Exercise instructions =
Write every line of the material out exactly as shown.

········

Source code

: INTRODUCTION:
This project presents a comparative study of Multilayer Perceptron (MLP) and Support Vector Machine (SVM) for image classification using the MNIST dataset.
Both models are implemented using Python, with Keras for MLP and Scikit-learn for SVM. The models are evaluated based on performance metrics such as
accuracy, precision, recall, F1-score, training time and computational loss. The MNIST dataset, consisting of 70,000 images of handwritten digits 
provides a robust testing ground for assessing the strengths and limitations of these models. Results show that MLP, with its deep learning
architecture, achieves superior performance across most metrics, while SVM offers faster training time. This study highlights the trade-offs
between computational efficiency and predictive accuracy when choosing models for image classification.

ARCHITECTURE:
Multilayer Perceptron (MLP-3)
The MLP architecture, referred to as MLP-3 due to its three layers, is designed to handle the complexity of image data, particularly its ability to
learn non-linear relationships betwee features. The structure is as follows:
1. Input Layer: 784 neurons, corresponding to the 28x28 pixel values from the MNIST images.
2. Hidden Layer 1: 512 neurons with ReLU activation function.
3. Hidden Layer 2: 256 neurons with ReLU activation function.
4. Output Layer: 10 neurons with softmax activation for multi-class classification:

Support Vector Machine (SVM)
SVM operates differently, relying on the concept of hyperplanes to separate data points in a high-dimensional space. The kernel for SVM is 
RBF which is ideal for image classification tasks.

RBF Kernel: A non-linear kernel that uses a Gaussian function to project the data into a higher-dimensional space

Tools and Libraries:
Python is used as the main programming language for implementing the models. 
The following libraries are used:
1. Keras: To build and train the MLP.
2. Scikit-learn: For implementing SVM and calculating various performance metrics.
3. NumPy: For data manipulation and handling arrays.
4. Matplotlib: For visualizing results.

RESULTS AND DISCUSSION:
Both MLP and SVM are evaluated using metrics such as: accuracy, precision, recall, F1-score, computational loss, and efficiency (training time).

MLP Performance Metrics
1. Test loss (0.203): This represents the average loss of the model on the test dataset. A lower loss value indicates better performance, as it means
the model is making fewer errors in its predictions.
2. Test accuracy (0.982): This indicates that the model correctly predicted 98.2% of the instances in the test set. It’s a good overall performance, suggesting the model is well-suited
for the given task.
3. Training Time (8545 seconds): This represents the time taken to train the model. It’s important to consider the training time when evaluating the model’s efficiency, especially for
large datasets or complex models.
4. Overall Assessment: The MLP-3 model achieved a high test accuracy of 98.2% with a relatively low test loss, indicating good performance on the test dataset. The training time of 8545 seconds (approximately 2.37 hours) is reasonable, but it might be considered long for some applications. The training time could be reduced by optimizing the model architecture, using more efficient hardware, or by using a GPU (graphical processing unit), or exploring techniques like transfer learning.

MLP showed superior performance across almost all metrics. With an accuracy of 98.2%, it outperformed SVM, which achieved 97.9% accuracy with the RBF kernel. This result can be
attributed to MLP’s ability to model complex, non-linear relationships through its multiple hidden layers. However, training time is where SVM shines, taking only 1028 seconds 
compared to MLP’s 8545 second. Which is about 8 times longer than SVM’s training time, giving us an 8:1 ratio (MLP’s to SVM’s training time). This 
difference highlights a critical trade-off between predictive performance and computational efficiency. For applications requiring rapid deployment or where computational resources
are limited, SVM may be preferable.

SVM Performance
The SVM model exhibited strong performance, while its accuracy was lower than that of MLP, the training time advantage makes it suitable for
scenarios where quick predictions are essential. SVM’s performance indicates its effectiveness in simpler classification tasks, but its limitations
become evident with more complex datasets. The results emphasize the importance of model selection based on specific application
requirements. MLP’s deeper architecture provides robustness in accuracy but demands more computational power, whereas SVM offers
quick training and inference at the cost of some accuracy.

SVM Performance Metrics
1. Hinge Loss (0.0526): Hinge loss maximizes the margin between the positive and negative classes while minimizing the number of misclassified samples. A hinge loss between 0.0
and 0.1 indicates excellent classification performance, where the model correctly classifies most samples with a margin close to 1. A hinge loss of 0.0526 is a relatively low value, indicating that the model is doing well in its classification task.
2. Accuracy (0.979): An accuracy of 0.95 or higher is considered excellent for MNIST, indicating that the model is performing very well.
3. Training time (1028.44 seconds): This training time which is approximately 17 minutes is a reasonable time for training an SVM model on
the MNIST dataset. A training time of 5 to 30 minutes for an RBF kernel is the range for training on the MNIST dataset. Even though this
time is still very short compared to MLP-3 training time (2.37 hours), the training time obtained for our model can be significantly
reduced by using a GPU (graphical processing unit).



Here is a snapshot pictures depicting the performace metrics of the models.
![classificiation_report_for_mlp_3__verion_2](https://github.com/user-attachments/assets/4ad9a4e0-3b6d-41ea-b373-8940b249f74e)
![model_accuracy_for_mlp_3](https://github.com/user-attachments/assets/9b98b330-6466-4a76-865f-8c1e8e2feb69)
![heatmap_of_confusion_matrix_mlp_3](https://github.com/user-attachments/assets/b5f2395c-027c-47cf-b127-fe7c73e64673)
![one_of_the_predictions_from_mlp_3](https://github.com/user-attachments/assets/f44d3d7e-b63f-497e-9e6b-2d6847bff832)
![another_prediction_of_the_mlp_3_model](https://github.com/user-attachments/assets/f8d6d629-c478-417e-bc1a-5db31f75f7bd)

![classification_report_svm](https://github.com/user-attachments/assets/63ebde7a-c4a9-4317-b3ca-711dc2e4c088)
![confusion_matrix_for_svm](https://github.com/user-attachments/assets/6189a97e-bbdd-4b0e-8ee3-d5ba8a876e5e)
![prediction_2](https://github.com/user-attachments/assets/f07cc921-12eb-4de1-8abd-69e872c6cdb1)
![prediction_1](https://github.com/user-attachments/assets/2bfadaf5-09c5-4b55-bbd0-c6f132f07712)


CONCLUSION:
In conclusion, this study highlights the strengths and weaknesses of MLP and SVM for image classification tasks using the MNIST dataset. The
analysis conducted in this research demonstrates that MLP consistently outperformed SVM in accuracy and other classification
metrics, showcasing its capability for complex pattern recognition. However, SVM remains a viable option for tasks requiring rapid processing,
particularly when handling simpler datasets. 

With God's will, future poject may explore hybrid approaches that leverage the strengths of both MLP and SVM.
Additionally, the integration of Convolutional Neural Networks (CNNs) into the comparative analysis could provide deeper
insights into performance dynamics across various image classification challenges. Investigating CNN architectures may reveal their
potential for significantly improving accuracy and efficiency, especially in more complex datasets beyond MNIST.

········

Answer area =
Source code

: INTRODUCTION:
This project presents a comparative study of Multilayer Perceptron (MLP) and Support Vector Machine (SVM) for image classification using the MNIST dataset.
Both models are implemented using Python, with Keras for MLP and Scikit-learn for SVM. The models are evaluated based on performance metrics such as
accuracy, precision, recall, F1-score, training time and computational loss. The MNIST dataset, consisting of 70,000 images of handwritten digits 
provides a robust testing ground for assessing the strengths and limitations of these models. Results show that MLP, with its deep learning
architecture, achieves superior performance across most metrics, while SVM offers faster training time. This study highlights the trade-offs
between computational efficiency and predictive accuracy when choosing models for image classification.

ARCHITECTURE:
Multilayer Perceptron (MLP-3)
The MLP architecture, referred to as MLP-3 due to its three layers, is designed to handle the complexity of image data, particularly its ability to
learn non-linear relationships betwee features. The structure is as follows:
1. Input Layer: 784 neurons, corresponding to the 28x28 pixel values from the MNIST images.
2. Hidden Layer 1: 512 neurons with ReLU activation function.
3. Hidden Layer 2: 256 neurons with ReLU activation function.
4. Output Layer: 10 neurons with softmax activation for multi-class classification:

Support Vector Machine (SVM)
SVM operates differently, relying on the concept of hyperplanes to separate data points in a high-dimensional space. The kernel for SVM is 
RBF which is ideal for image classification tasks.

RBF Kernel: A non-linear kernel that uses a Gaussian function to project the data into a higher-dimensional space

Tools and Libraries:
Python is used as the main programming language for implementing the models. 
The following libraries are used:
1. Keras: To build and train the MLP.
2. Scikit-learn: For implementing SVM and calculating various performance metrics.
3. NumPy: For data manipulation and handling arrays.
4. Matplotlib: For visualizing results.

RESULTS AND DISCUSSION:
Both MLP and SVM are evaluated using metrics such as: accuracy, precision, recall, F1-score, computational loss, and efficiency (training time).

MLP Performance Metrics
1. Test loss (0.203): This represents the average loss of the model on the test dataset. A lower loss value indicates better performance, as it means
the model is making fewer errors in its predictions.
2. Test accuracy (0.982): This indicates that the model correctly predicted 98.2% of the instances in the test set. It’s a good overall performance, suggesting the model is well-suited
for the given task.
3. Training Time (8545 seconds): This represents the time taken to train the model. It’s important to consider the training time when evaluating the model’s efficiency, especially for
large datasets or complex models.
4. Overall Assessment: The MLP-3 model achieved a high test accuracy of 98.2% with a relatively low test loss, indicating good performance on the test dataset. The training time of 8545 seconds (approximately 2.37 hours) is reasonable, but it might be considered long for some applications. The training time could be reduced by optimizing the model architecture, using more efficient hardware, or by using a GPU (graphical processing unit), or exploring techniques like transfer learning.

MLP showed superior performance across almost all metrics. With an accuracy of 98.2%, it outperformed SVM, which achieved 97.9% accuracy with the RBF kernel. This result can be
attributed to MLP’s ability to model complex, non-linear relationships through its multiple hidden layers. However, training time is where SVM shines, taking only 1028 seconds 
compared to MLP’s 8545 second. Which is about 8 times longer than SVM’s training time, giving us an 8:1 ratio (MLP’s to SVM’s training time). This 
difference highlights a critical trade-off between predictive performance and computational efficiency. For applications requiring rapid deployment or where computational resources
are limited, SVM may be preferable.

SVM Performance
The SVM model exhibited strong performance, while its accuracy was lower than that of MLP, the training time advantage makes it suitable for
scenarios where quick predictions are essential. SVM’s performance indicates its effectiveness in simpler classification tasks, but its limitations
become evident with more complex datasets. The results emphasize the importance of model selection based on specific application
requirements. MLP’s deeper architecture provides robustness in accuracy but demands more computational power, whereas SVM offers
quick training and inference at the cost of some accuracy.

SVM Performance Metrics
1. Hinge Loss (0.0526): Hinge loss maximizes the margin between the positive and negative classes while minimizing the number of misclassified samples. A hinge loss between 0.0
and 0.1 indicates excellent classification performance, where the model correctly classifies most samples with a margin close to 1. A hinge loss of 0.0526 is a relatively low value, indicating that the model is doing well in its classification task.
2. Accuracy (0.979): An accuracy of 0.95 or higher is considered excellent for MNIST, indicating that the model is performing very well.
3. Training time (1028.44 seconds): This training time which is approximately 17 minutes is a reasonable time for training an SVM model on
the MNIST dataset. A training time of 5 to 30 minutes for an RBF kernel is the range for training on the MNIST dataset. Even though this
time is still very short compared to MLP-3 training time (2.37 hours), the training time obtained for our model can be significantly
reduced by using a GPU (graphical processing unit).



Here is a snapshot pictures depicting the performace metrics of the models.
![classificiation_report_for_mlp_3__verion_2](https://github.com/user-attachments/assets/4ad9a4e0-3b6d-41ea-b373-8940b249f74e)
![model_accuracy_for_mlp_3](https://github.com/user-attachments/assets/9b98b330-6466-4a76-865f-8c1e8e2feb69)
![heatmap_of_confusion_matrix_mlp_3](https://github.com/user-attachments/assets/b5f2395c-027c-47cf-b127-fe7c73e64673)
![one_of_the_predictions_from_mlp_3](https://github.com/user-attachments/assets/f44d3d7e-b63f-497e-9e6b-2d6847bff832)
![another_prediction_of_the_mlp_3_model](https://github.com/user-attachments/assets/f8d6d629-c478-417e-bc1a-5db31f75f7bd)

![classification_report_svm](https://github.com/user-attachments/assets/63ebde7a-c4a9-4317-b3ca-711dc2e4c088)
![confusion_matrix_for_svm](https://github.com/user-attachments/assets/6189a97e-bbdd-4b0e-8ee3-d5ba8a876e5e)
![prediction_2](https://github.com/user-attachments/assets/f07cc921-12eb-4de1-8abd-69e872c6cdb1)
![prediction_1](https://github.com/user-attachments/assets/2bfadaf5-09c5-4b55-bbd0-c6f132f07712)


CONCLUSION:
In conclusion, this study highlights the strengths and weaknesses of MLP and SVM for image classification tasks using the MNIST dataset. The
analysis conducted in this research demonstrates that MLP consistently outperformed SVM in accuracy and other classification
metrics, showcasing its capability for complex pattern recognition. However, SVM remains a viable option for tasks requiring rapid processing,
particularly when handling simpler datasets. 

With God's will, future poject may explore hybrid approaches that leverage the strengths of both MLP and SVM.
Additionally, the integration of Convolutional Neural Networks (CNNs) into the comparative analysis could provide deeper
insights into performance dynamics across various image classification challenges. Investigating CNN architectures may reveal their
potential for significantly improving accuracy and efficiency, especially in more complex datasets beyond MNIST.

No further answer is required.